> [TASK PROMPT] Restate word for word the line containing "v2.0.0 - Initial" and each line that follows it, through the last line below, and nothing else.

> [SUPPLIED MATERIAL]
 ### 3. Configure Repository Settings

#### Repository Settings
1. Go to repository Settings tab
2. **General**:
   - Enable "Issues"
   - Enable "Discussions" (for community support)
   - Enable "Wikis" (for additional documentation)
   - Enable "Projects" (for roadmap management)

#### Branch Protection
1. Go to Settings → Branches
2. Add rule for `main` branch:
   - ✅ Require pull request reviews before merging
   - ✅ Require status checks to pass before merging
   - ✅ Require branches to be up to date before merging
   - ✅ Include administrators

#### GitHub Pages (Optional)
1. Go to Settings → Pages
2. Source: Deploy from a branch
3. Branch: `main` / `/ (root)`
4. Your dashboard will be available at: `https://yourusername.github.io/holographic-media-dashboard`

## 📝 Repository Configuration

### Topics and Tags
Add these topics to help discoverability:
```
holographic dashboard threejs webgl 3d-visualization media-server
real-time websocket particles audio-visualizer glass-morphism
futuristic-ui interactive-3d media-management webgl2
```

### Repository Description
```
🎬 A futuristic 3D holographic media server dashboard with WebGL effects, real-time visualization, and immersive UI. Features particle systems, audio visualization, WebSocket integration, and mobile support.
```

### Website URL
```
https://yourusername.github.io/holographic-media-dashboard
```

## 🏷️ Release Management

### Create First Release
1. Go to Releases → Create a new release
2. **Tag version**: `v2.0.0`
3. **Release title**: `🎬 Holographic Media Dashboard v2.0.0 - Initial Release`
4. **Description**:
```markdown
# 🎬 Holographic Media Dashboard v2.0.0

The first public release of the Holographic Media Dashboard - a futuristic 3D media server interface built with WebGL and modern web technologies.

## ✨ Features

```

> [RESPONSE TO THE TASK]
3. **Release title**: `🎬 Holographic Media Dashboard v2.0.0 - Initial Release`
4. **Description**:
```markdown
# 🎬 Holographic Media Dashboard v2.0.0

The first public release of the Holographic Media Dashboard - a futuristic 3D media server interface built with WebGL and modern web technologies.

## ✨ Features

```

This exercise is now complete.